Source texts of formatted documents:
▽

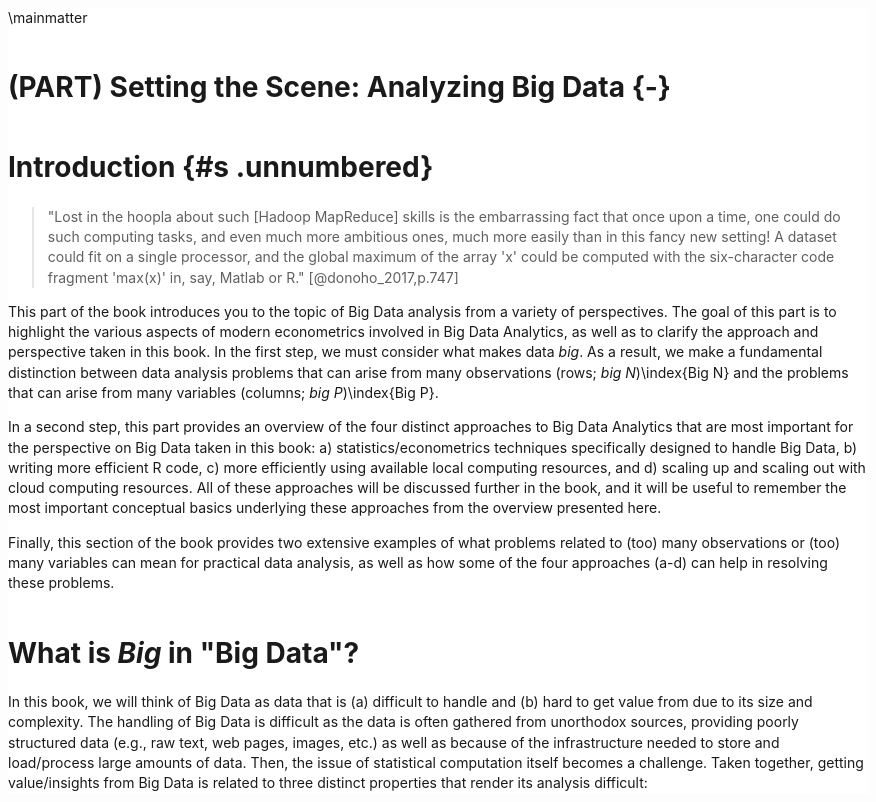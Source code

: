 













\mainmatter

# (PART) Setting the Scene: Analyzing Big Data {-} 

# Introduction {#s .unnumbered}  

> "Lost in the hoopla about such [Hadoop MapReduce] skills is the embarrassing fact that once upon a time, one could do such computing tasks, and even much more ambitious ones, much more easily than in this fancy new setting! A dataset could fit on a single processor, and the global maximum of the array 'x' could be computed with the six-character code fragment 'max(x)' in, say, Matlab or R."
[@donoho_2017,p.747]


This part of the book introduces you to the topic of Big Data analysis from a variety of perspectives. The goal of this part is to highlight the various aspects of modern econometrics involved in Big Data Analytics, as well as to clarify the approach and perspective taken in this book. In the first step, we must consider what makes data *big*. As a result, we make a fundamental distinction between data analysis problems that can arise from many observations (rows; *big N*)\index{Big N} and the problems that can arise from many variables (columns; *big P*)\index{Big P}.

In a second step, this part provides an overview of the four distinct approaches to Big Data Analytics that are most important for the perspective on Big Data taken in this book: a) statistics/econometrics techniques specifically designed to handle Big Data, b) writing more efficient R code, c) more efficiently using available local computing resources, and d) scaling up and scaling out with cloud computing resources.
All of these approaches will be discussed further in the book, and it will be useful to remember the most important conceptual basics underlying these approaches from the overview presented here.

Finally, this section of the book provides two extensive examples of what problems related to (too) many observations or (too) many variables can mean for practical data analysis, as well as how some of the four approaches (a-d) can help in resolving these problems. 

 
# What is *Big* in "Big Data"?

In this book, we will think of Big Data as data that is (a) difficult to handle and (b) hard to get value from due to its size and complexity. The handling of Big Data is difficult as the data is often gathered from unorthodox sources, providing poorly structured data (e.g., raw text, web pages, images, etc.) as well as because of the infrastructure needed to store and load/process large amounts of data. Then, the issue of statistical computation itself becomes a challenge. Taken together, getting value/insights from Big Data is related to three distinct properties that render its analysis difficult:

△

WORK TASK: Reproduce every record exactly; images stay out.

RESPONSE AREA:
Source code

: 













\mainmatter

# (PART) Setting the Scene: Analyzing Big Data {-} 

# Introduction {#s .unnumbered}  

> "Lost in the hoopla about such [Hadoop MapReduce] skills is the embarrassing fact that once upon a time, one could do such computing tasks, and even much more ambitious ones, much more easily than in this fancy new setting! A dataset could fit on a single processor, and the global maximum of the array 'x' could be computed with the six-character code fragment 'max(x)' in, say, Matlab or R."
[@donoho_2017,p.747]


This part of the book introduces you to the topic of Big Data analysis from a variety of perspectives. The goal of this part is to highlight the various aspects of modern econometrics involved in Big Data Analytics, as well as to clarify the approach and perspective taken in this book. In the first step, we must consider what makes data *big*. As a result, we make a fundamental distinction between data analysis problems that can arise from many observations (rows; *big N*)\index{Big N} and the problems that can arise from many variables (columns; *big P*)\index{Big P}.

In a second step, this part provides an overview of the four distinct approaches to Big Data Analytics that are most important for the perspective on Big Data taken in this book: a) statistics/econometrics techniques specifically designed to handle Big Data, b) writing more efficient R code, c) more efficiently using available local computing resources, and d) scaling up and scaling out with cloud computing resources.
All of these approaches will be discussed further in the book, and it will be useful to remember the most important conceptual basics underlying these approaches from the overview presented here.

Finally, this section of the book provides two extensive examples of what problems related to (too) many observations or (too) many variables can mean for practical data analysis, as well as how some of the four approaches (a-d) can help in resolving these problems. 

 
# What is *Big* in "Big Data"?

In this book, we will think of Big Data as data that is (a) difficult to handle and (b) hard to get value from due to its size and complexity. The handling of Big Data is difficult as the data is often gathered from unorthodox sources, providing poorly structured data (e.g., raw text, web pages, images, etc.) as well as because of the infrastructure needed to store and load/process large amounts of data. Then, the issue of statistical computation itself becomes a challenge. Taken together, getting value/insights from Big Data is related to three distinct properties that render its analysis difficult:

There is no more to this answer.